WORK INSTRUCTION ▸
The expected copy holds every entry exactly and none of the pictures.

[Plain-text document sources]
────────────────

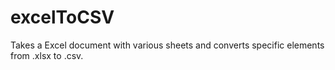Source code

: # excelToCSV
Takes a Excel document with various sheets and converts specific elements from .xlsx to .csv.

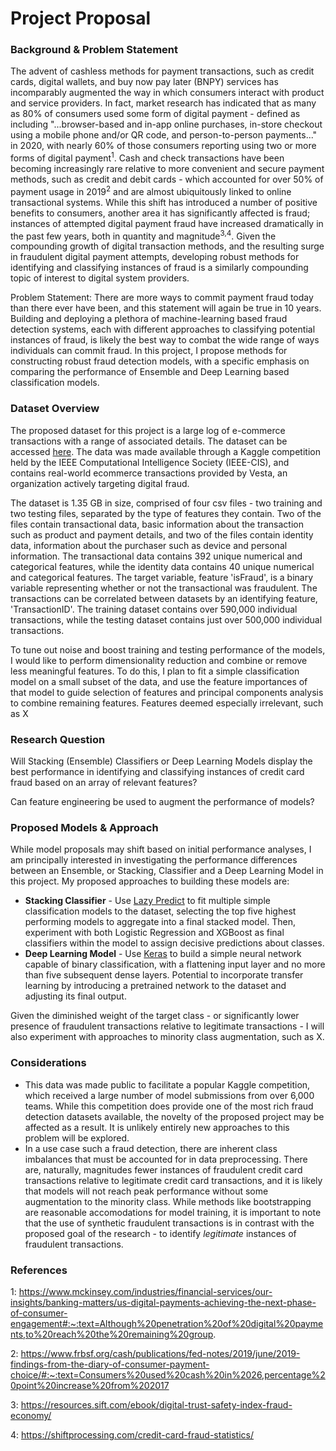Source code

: # **Project Proposal**
### Background & Problem Statement

The advent of cashless methods for payment transactions, such as credit cards, digital wallets, and buy now pay later (BNPY) services has incomparably augmented the way in which consumers interact with product and service providers. In fact, market research has indicated that as many as 80% of consumers used some form of digital payment - defined as including "...browser-based and in-app online purchases, in-store checkout using a mobile phone and/or QR code, and person-to-person payments..."  in 2020, with nearly 60% of those consumers reporting using two or more forms of digital payment<sup>1</sup>. Cash and check transactions have been becoming increasingly rare relative to more convenient and secure payment methods, such as credit and debit cards - which accounted for over 50% of payment usage in 2019<sup>2</sup> and are almost ubiquitously linked to online transactional systems. While this shift has introduced a number of positive benefits to consumers, another area it has significantly affected is fraud; instances of attempted digital payment fraud have increased dramatically in the past few years, both in quantity and magnitude<sup>3,4</sup>. Given the compounding growth of digital transaction methods, and the resulting surge in fraudulent digital payment attempts, developing robust methods for identifying and classifying instances of fraud is a similarly compounding topic of interest to digital system providers. 

Problem Statement: There are more ways to commit payment fraud today than there ever have been, and this statement will again be true in 10 years. Building and deploying a plethora of machine-learning based fraud detection systems, each with different approaches to classifying potential instances of fraud, is likely the best way to combat the wide range of ways individuals can commit fraud. In this project, I propose methods for constructing robust fraud detection models, with a specific emphasis on comparing the performance of Ensemble and Deep Learning based classification models. 

### Dataset Overview

The proposed dataset for this project is a large log of e-commerce transactions with a range of associated details. The dataset can be accessed [here](https://www.kaggle.com/competitions/ieee-fraud-detection/data). The data was made available through a Kaggle competition held by the IEEE Computational Intelligence Society (IEEE-CIS), and contains real-world ecommerce transactions provided by Vesta, an organization actively targeting digital fraud. 

The dataset is 1.35 GB in size, comprised of four csv files - two training and two testing files, separated by the type of features they contain. Two of the files contain transactional data, basic information about the transaction such as product and payment details, and two of the files contain identity data, information about the purchaser such as device and personal information. The transactional data contains 392 unique numerical and categorical features, while the identity data contains 40 unique numerical and categorical features. The target variable, feature 'isFraud', is a binary variable representing whether or not the transactional was fraudulent. The transactions can be correlated between datasets by an identifying feature, 'TransactionID'. The training dataset contains over 590,000 individual transactions, while the testing dataset contains just over 500,000 individual transactions.

To tune out noise and boost training and testing performance of the models, I would like to perform dimensionality reduction and combine or remove less meaningful features. To do this, I plan to fit a simple classification model on a small subset of the data, and use the feature importances of that model to guide selection of features and principal components analysis to combine remaining features. Features deemed especially irrelevant, such as X

### Research Question

Will Stacking (Ensemble) Classifiers or Deep Learning Models display the best performance in identifying and classifying instances of credit card fraud based on an array of relevant features? 

Can feature engineering be used to augment the performance of models?

### Proposed Models & Approach

While model proposals may shift based on initial performance analyses, I am principally interested in investigating the performance differences between an Ensemble, or Stacking, Classifier and a Deep Learning Model in this project. My proposed approaches to building these models are: 

* **Stacking Classifier** - Use [Lazy Predict](https://lazypredict.readthedocs.io/en/latest/) to fit multiple simple classification models to the dataset, selecting the top five highest performing models to aggregate into a final stacked model. Then, experiment with both Logistic Regression and XGBoost as final classifiers within the model to assign decisive predictions about classes. 
*  **Deep Learning Model** - Use [Keras](https://keras.io/) to build a simple neural network capable of binary classification, with a flattening input layer and no more than five subsequent dense layers. Potential to incorporate transfer learning by introducing a pretrained network to the dataset and adjusting its final output. 

Given the diminished weight of the target class - or significantly lower presence of fraudulent transactions relative to legitimate transactions - I will also experiment with approaches to minority class augmentation, such as X.

### Considerations

* This data was made public to facilitate a popular Kaggle competition, which received a large number of model submissions from over 6,000 teams. While this competition does provide one of the most rich fraud detection datasets available, the novelty of the proposed project may be affected as a result. It is unlikely entirely new approaches to this problem will be explored.
* In a use case such a fraud detection, there are inherent class imbalances that must be accounted for in data preprocessing. There are, naturally, magnitudes fewer instances of fraudulent credit card transactions relative to legitimate credit card transactions, and it is likely that models will not reach peak performance without some augmentation to the minority class. While methods like bootstrapping are reasonable accomodations for model training, it is important to note that the use of synthetic fraudulent transactions is in contrast with the proposed goal of the research - to identify *legitimate* instances of fraudulent transactions. 

### References

1: https://www.mckinsey.com/industries/financial-services/our-insights/banking-matters/us-digital-payments-achieving-the-next-phase-of-consumer-engagement#:~:text=Although%20penetration%20of%20digital%20payments,to%20reach%20the%20remaining%20group.

2: https://www.frbsf.org/cash/publications/fed-notes/2019/june/2019-findings-from-the-diary-of-consumer-payment-choice/#:~:text=Consumers%20used%20cash%20in%2026,percentage%20point%20increase%20from%202017

3: https://resources.sift.com/ebook/digital-trust-safety-index-fraud-economy/

4: https://shiftprocessing.com/credit-card-fraud-statistics/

────────────────

YOUR SOLUTION ▸
Source code

: # excelToCSV
Takes a Excel document with various sheets and converts specific elements from .xlsx to .csv.

Source code

: # **Project Proposal**
### Background & Problem Statement

The advent of cashless methods for payment transactions, such as credit cards, digital wallets, and buy now pay later (BNPY) services has incomparably augmented the way in which consumers interact with product and service providers. In fact, market research has indicated that as many as 80% of consumers used some form of digital payment - defined as including "...browser-based and in-app online purchases, in-store checkout using a mobile phone and/or QR code, and person-to-person payments..."  in 2020, with nearly 60% of those consumers reporting using two or more forms of digital payment<sup>1</sup>. Cash and check transactions have been becoming increasingly rare relative to more convenient and secure payment methods, such as credit and debit cards - which accounted for over 50% of payment usage in 2019<sup>2</sup> and are almost ubiquitously linked to online transactional systems. While this shift has introduced a number of positive benefits to consumers, another area it has significantly affected is fraud; instances of attempted digital payment fraud have increased dramatically in the past few years, both in quantity and magnitude<sup>3,4</sup>. Given the compounding growth of digital transaction methods, and the resulting surge in fraudulent digital payment attempts, developing robust methods for identifying and classifying instances of fraud is a similarly compounding topic of interest to digital system providers. 

Problem Statement: There are more ways to commit payment fraud today than there ever have been, and this statement will again be true in 10 years. Building and deploying a plethora of machine-learning based fraud detection systems, each with different approaches to classifying potential instances of fraud, is likely the best way to combat the wide range of ways individuals can commit fraud. In this project, I propose methods for constructing robust fraud detection models, with a specific emphasis on comparing the performance of Ensemble and Deep Learning based classification models. 

### Dataset Overview

The proposed dataset for this project is a large log of e-commerce transactions with a range of associated details. The dataset can be accessed [here](https://www.kaggle.com/competitions/ieee-fraud-detection/data). The data was made available through a Kaggle competition held by the IEEE Computational Intelligence Society (IEEE-CIS), and contains real-world ecommerce transactions provided by Vesta, an organization actively targeting digital fraud. 

The dataset is 1.35 GB in size, comprised of four csv files - two training and two testing files, separated by the type of features they contain. Two of the files contain transactional data, basic information about the transaction such as product and payment details, and two of the files contain identity data, information about the purchaser such as device and personal information. The transactional data contains 392 unique numerical and categorical features, while the identity data contains 40 unique numerical and categorical features. The target variable, feature 'isFraud', is a binary variable representing whether or not the transactional was fraudulent. The transactions can be correlated between datasets by an identifying feature, 'TransactionID'. The training dataset contains over 590,000 individual transactions, while the testing dataset contains just over 500,000 individual transactions.

To tune out noise and boost training and testing performance of the models, I would like to perform dimensionality reduction and combine or remove less meaningful features. To do this, I plan to fit a simple classification model on a small subset of the data, and use the feature importances of that model to guide selection of features and principal components analysis to combine remaining features. Features deemed especially irrelevant, such as X

### Research Question

Will Stacking (Ensemble) Classifiers or Deep Learning Models display the best performance in identifying and classifying instances of credit card fraud based on an array of relevant features? 

Can feature engineering be used to augment the performance of models?

### Proposed Models & Approach

While model proposals may shift based on initial performance analyses, I am principally interested in investigating the performance differences between an Ensemble, or Stacking, Classifier and a Deep Learning Model in this project. My proposed approaches to building these models are: 

* **Stacking Classifier** - Use [Lazy Predict](https://lazypredict.readthedocs.io/en/latest/) to fit multiple simple classification models to the dataset, selecting the top five highest performing models to aggregate into a final stacked model. Then, experiment with both Logistic Regression and XGBoost as final classifiers within the model to assign decisive predictions about classes. 
*  **Deep Learning Model** - Use [Keras](https://keras.io/) to build a simple neural network capable of binary classification, with a flattening input layer and no more than five subsequent dense layers. Potential to incorporate transfer learning by introducing a pretrained network to the dataset and adjusting its final output. 

Given the diminished weight of the target class - or significantly lower presence of fraudulent transactions relative to legitimate transactions - I will also experiment with approaches to minority class augmentation, such as X.

### Considerations

* This data was made public to facilitate a popular Kaggle competition, which received a large number of model submissions from over 6,000 teams. While this competition does provide one of the most rich fraud detection datasets available, the novelty of the proposed project may be affected as a result. It is unlikely entirely new approaches to this problem will be explored.
* In a use case such a fraud detection, there are inherent class imbalances that must be accounted for in data preprocessing. There are, naturally, magnitudes fewer instances of fraudulent credit card transactions relative to legitimate credit card transactions, and it is likely that models will not reach peak performance without some augmentation to the minority class. While methods like bootstrapping are reasonable accomodations for model training, it is important to note that the use of synthetic fraudulent transactions is in contrast with the proposed goal of the research - to identify *legitimate* instances of fraudulent transactions. 

### References

1: https://www.mckinsey.com/industries/financial-services/our-insights/banking-matters/us-digital-payments-achieving-the-next-phase-of-consumer-engagement#:~:text=Although%20penetration%20of%20digital%20payments,to%20reach%20the%20remaining%20group.

2: https://www.frbsf.org/cash/publications/fed-notes/2019/june/2019-findings-from-the-diary-of-consumer-payment-choice/#:~:text=Consumers%20used%20cash%20in%2026,percentage%20point%20increase%20from%202017

3: https://resources.sift.com/ebook/digital-trust-safety-index-fraud-economy/

4: https://shiftprocessing.com/credit-card-fraud-statistics/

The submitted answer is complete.